━━━ Task material

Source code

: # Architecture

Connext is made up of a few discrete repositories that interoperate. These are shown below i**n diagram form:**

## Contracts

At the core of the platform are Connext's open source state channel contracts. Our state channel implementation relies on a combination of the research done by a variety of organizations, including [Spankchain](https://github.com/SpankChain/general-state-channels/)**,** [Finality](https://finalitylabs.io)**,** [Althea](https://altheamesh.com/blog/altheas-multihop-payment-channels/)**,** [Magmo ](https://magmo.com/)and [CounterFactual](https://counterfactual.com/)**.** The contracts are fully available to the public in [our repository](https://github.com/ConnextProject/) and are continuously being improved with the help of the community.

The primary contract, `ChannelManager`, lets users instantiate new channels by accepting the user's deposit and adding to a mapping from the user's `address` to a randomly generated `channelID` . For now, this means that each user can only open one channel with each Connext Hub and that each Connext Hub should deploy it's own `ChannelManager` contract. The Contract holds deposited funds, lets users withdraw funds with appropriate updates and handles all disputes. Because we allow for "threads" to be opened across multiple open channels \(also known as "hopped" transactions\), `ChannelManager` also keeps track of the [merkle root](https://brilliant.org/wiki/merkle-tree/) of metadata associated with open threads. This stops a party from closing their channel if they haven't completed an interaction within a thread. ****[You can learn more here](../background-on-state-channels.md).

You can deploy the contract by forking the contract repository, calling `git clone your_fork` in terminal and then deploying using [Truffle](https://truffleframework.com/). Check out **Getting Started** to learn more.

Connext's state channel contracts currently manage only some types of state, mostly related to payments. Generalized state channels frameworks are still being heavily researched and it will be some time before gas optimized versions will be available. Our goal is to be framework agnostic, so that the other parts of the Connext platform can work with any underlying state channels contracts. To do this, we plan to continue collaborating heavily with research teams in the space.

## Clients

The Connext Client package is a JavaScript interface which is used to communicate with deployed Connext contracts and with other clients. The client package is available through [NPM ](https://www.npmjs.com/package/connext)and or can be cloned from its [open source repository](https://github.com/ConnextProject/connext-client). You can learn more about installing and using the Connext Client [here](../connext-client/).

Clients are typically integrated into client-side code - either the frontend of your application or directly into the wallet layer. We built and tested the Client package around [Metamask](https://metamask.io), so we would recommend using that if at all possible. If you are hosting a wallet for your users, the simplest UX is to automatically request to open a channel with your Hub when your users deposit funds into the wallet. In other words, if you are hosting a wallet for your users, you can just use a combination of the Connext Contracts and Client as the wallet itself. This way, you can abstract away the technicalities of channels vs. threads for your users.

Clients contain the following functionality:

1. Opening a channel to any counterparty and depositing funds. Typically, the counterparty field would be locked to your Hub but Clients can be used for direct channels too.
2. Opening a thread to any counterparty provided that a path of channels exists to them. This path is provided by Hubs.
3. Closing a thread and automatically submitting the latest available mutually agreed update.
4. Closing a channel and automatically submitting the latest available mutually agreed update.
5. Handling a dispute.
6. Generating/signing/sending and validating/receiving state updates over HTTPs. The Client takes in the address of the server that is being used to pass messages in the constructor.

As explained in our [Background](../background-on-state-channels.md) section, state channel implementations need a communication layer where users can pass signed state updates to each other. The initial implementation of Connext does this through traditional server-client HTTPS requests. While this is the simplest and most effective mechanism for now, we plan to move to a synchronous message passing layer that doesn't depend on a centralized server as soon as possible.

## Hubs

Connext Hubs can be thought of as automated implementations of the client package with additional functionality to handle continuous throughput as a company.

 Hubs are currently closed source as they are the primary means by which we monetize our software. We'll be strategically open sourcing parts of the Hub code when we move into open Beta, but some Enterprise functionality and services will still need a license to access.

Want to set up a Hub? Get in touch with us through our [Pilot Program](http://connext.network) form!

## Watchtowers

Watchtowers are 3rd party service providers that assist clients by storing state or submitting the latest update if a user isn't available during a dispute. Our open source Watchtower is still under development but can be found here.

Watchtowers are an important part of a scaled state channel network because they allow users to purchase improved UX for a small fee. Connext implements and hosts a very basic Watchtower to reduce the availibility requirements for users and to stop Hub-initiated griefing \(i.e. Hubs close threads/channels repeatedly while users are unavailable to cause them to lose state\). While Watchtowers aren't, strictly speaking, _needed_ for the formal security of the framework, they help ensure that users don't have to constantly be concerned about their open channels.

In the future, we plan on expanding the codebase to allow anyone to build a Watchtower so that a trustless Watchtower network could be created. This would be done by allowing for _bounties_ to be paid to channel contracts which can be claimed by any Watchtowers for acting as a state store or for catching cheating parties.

━━━━━━

- [Instructions for the task] Each line of the listing must be transcribed precisely as it appears.

- [Reply]
Source code

: # Architecture

Connext is made up of a few discrete repositories that interoperate. These are shown below i**n diagram form:**

## Contracts

At the core of the platform are Connext's open source state channel contracts. Our state channel implementation relies on a combination of the research done by a variety of organizations, including [Spankchain](https://github.com/SpankChain/general-state-channels/)**,** [Finality](https://finalitylabs.io)**,** [Althea](https://altheamesh.com/blog/altheas-multihop-payment-channels/)**,** [Magmo ](https://magmo.com/)and [CounterFactual](https://counterfactual.com/)**.** The contracts are fully available to the public in [our repository](https://github.com/ConnextProject/) and are continuously being improved with the help of the community.

The primary contract, `ChannelManager`, lets users instantiate new channels by accepting the user's deposit and adding to a mapping from the user's `address` to a randomly generated `channelID` . For now, this means that each user can only open one channel with each Connext Hub and that each Connext Hub should deploy it's own `ChannelManager` contract. The Contract holds deposited funds, lets users withdraw funds with appropriate updates and handles all disputes. Because we allow for "threads" to be opened across multiple open channels \(also known as "hopped" transactions\), `ChannelManager` also keeps track of the [merkle root](https://brilliant.org/wiki/merkle-tree/) of metadata associated with open threads. This stops a party from closing their channel if they haven't completed an interaction within a thread. ****[You can learn more here](../background-on-state-channels.md).

You can deploy the contract by forking the contract repository, calling `git clone your_fork` in terminal and then deploying using [Truffle](https://truffleframework.com/). Check out **Getting Started** to learn more.

Connext's state channel contracts currently manage only some types of state, mostly related to payments. Generalized state channels frameworks are still being heavily researched and it will be some time before gas optimized versions will be available. Our goal is to be framework agnostic, so that the other parts of the Connext platform can work with any underlying state channels contracts. To do this, we plan to continue collaborating heavily with research teams in the space.

## Clients

The Connext Client package is a JavaScript interface which is used to communicate with deployed Connext contracts and with other clients. The client package is available through [NPM ](https://www.npmjs.com/package/connext)and or can be cloned from its [open source repository](https://github.com/ConnextProject/connext-client). You can learn more about installing and using the Connext Client [here](../connext-client/).

Clients are typically integrated into client-side code - either the frontend of your application or directly into the wallet layer. We built and tested the Client package around [Metamask](https://metamask.io), so we would recommend using that if at all possible. If you are hosting a wallet for your users, the simplest UX is to automatically request to open a channel with your Hub when your users deposit funds into the wallet. In other words, if you are hosting a wallet for your users, you can just use a combination of the Connext Contracts and Client as the wallet itself. This way, you can abstract away the technicalities of channels vs. threads for your users.

Clients contain the following functionality:

1. Opening a channel to any counterparty and depositing funds. Typically, the counterparty field would be locked to your Hub but Clients can be used for direct channels too.
2. Opening a thread to any counterparty provided that a path of channels exists to them. This path is provided by Hubs.
3. Closing a thread and automatically submitting the latest available mutually agreed update.
4. Closing a channel and automatically submitting the latest available mutually agreed update.
5. Handling a dispute.
6. Generating/signing/sending and validating/receiving state updates over HTTPs. The Client takes in the address of the server that is being used to pass messages in the constructor.

As explained in our [Background](../background-on-state-channels.md) section, state channel implementations need a communication layer where users can pass signed state updates to each other. The initial implementation of Connext does this through traditional server-client HTTPS requests. While this is the simplest and most effective mechanism for now, we plan to move to a synchronous message passing layer that doesn't depend on a centralized server as soon as possible.

## Hubs

Connext Hubs can be thought of as automated implementations of the client package with additional functionality to handle continuous throughput as a company.

 Hubs are currently closed source as they are the primary means by which we monetize our software. We'll be strategically open sourcing parts of the Hub code when we move into open Beta, but some Enterprise functionality and services will still need a license to access.

Want to set up a Hub? Get in touch with us through our [Pilot Program](http://connext.network) form!

## Watchtowers

Watchtowers are 3rd party service providers that assist clients by storing state or submitting the latest update if a user isn't available during a dispute. Our open source Watchtower is still under development but can be found here.

Watchtowers are an important part of a scaled state channel network because they allow users to purchase improved UX for a small fee. Connext implements and hosts a very basic Watchtower to reduce the availibility requirements for users and to stop Hub-initiated griefing \(i.e. Hubs close threads/channels repeatedly while users are unavailable to cause them to lose state\). While Watchtowers aren't, strictly speaking, _needed_ for the formal security of the framework, they help ensure that users don't have to constantly be concerned about their open channels.

In the future, we plan on expanding the codebase to allow anyone to build a Watchtower so that a trustless Watchtower network could be created. This would be done by allowing for _bounties_ to be paid to channel contracts which can be claimed by any Watchtowers for acting as a state store or for catching cheating parties.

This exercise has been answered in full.